L’ennemi juré du nickel de Trafigura était déjà notoire dans les cercles métalliques

Lorsque la nouvelle a annoncé que le groupe Trafigura faisait face à plus d’un demi-milliard de dollars de pertes à cause de ce qu’il a décrit comme une « fraude systématique », la plus grande surprise pour de nombreux initiés du marché n’était pas les cargaisons de nickel manquantes du négociant en matières premières. C’était que l’un des plus grands acteurs de l’industrie faisait toujours affaire avec un homme que d’autres avaient depuis longtemps abandonné.

L’homme d’affaires indien Prateek Gupta et ses sociétés, contre lesquelles Trafigura a obtenu cette semaine une ordonnance de gel de 625 millions de dollars, ont une histoire mouvementée dans le monde du commerce.

Le marchand Gunvor Group et le fonds de financement du commerce TransAsia Private Capital Ltd. ont perdu de l’argent lors de transactions antérieures avec les sociétés de Gupta, selon des documents publics. D’autres, y compris des banques et des contreparties, se sont parfois sentis mal à l’aise avec les activités de négociation du groupe, selon plusieurs personnes qui travaillaient au groupe ou faisaient affaire avec lui. L’année dernière, la police fédérale indienne a annoncé qu’elle enquêtait sur des allégations de fraude contre Gupta lui-même.

Ian Milne, un ancien responsable du financement du commerce des matières premières chez Rabobank et HSBC Holdings Plc qui a travaillé chez TransAsia pendant deux ans de 2018 à 2020 pour tenter de recouvrer les dettes des sociétés de Gupta, a déclaré qu’il « avait dû se frotter les yeux plusieurs fois » quand il a vu l’actualité cette semaine.

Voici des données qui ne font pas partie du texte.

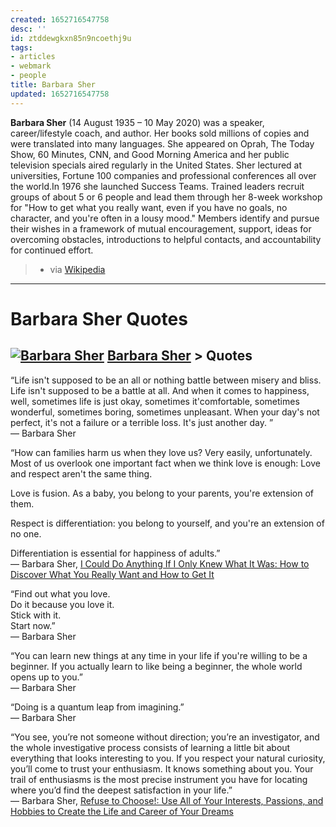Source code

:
 ```yaml
---
created: 1652716547758
desc: ''
id: ztddewgkxn85n9ncoethj9u
tags:
- articles
- webmark
- people
title: Barbara Sher
updated: 1652716547758
---
```

   
**Barbara Sher** (14 August 1935 – 10 May 2020) was a speaker, career/lifestyle coach, and author. Her books sold millions of copies and were translated into many languages. She appeared on Oprah, The Today Show, 60 Minutes, CNN, and Good Morning America and her public television specials aired regularly in the United States.  Sher lectured at universities, Fortune 100 companies and professional conferences all over the world.In 1976 she launched Success Teams. Trained leaders recruit groups of about 5 or 6 people and lead them through her 8-week workshop for "How to get what you really want, even if you have no goals, no character, and you're often in a lousy mood." Members identify and pursue their wishes in a framework of mutual encouragement, support, ideas for overcoming obstacles, introductions to helpful contacts, and accountability for continued effort.    
> - via [Wikipedia](https://en.wikipedia.org/wiki/Barbara%20Sher)   
>    
   
   
---   
# Barbara Sher Quotes    
   
   
## [![Barbara Sher](https://images.gr-assets.com/authors/1327031397p2/31944.jpg)](app://obsidian.md/author/show/31944.Barbara_Sher) [Barbara Sher](app://obsidian.md/author/show/31944.Barbara_Sher) > Quotes   
   
   
“Life isn't supposed to be an all or nothing battle between misery and bliss. Life isn't supposed to be a battle at all. And when it comes to happiness, well, sometimes life is just okay, sometimes it'comfortable, sometimes wonderful, sometimes boring, sometimes unpleasant. When your day's not perfect, it's not a failure or a terrible loss. It's just another day. ”     
― Barbara Sher   
   
“How can families harm us when they love us? Very easily, unfortunately. Most of us overlook one important fact when we think love is enough: Love and respect aren't the same thing.   
   
Love is fusion. As a baby, you belong to your parents, you're extension of them.   
   
Respect is differentiation: you belong to yourself, and you're an extension of no one.   
   
Differentiation is essential for happiness of adults.”     
― Barbara Sher, [I Could Do Anything If I Only Knew What It Was: How to Discover What You Really Want and How to Get It](app://obsidian.md/work/quotes/2789843)   
   
“Find out what you love.     
Do it because you love it.     
Stick with it.     
Start now.”     
― Barbara Sher   
   
“You can learn new things at any time in your life if you're willing to be a beginner. If you actually learn to like being a beginner, the whole world opens up to you.”     
― Barbara Sher   
   
“Doing is a quantum leap from imagining.”     
― Barbara Sher   
   
“You see, you’re not someone without direction; you’re an investigator, and the whole investigative process consists of learning a little bit about everything that looks interesting to you. If you respect your natural curiosity, you’ll come to trust your enthusiasm. It knows something about you. Your trail of enthusiasms is the most precise instrument you have for locating where you’d find the deepest satisfaction in your life.”     
― Barbara Sher, [Refuse to Choose!: Use All of Your Interests, Passions, and Hobbies to Create the Life and Career of Your Dreams](app://obsidian.md/work/quotes/279246)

« Il est très bien connu sur le marché que ces types ont une réputation très douteuse », a déclaré Milne dans une interview. « La plupart des gens ne les ont pas traités depuis de nombreuses années. »

Les pertes de Trafigura ont choqué le monde du commerce des matières premières, démontrant que même l’une des plus grandes entreprises n’est pas en mesure d’éviter le genre d’explosions et de risques qui ont tourmenté l’industrie ces dernières années, et soulevant des questions sur la gestion des risques de l’ensemble du secteur.

Bloomberg a fait plusieurs tentatives par téléphone et par e-mail pour joindre Gupta et les sociétés qui lui appartiennent ou qui lui sont autrement liées pour commentaires vendredi, mais n’a reçu aucune réponse.

Trafigura a déclaré avoir commencé à enquêter après avoir identifié un certain nombre de signaux d’alarme.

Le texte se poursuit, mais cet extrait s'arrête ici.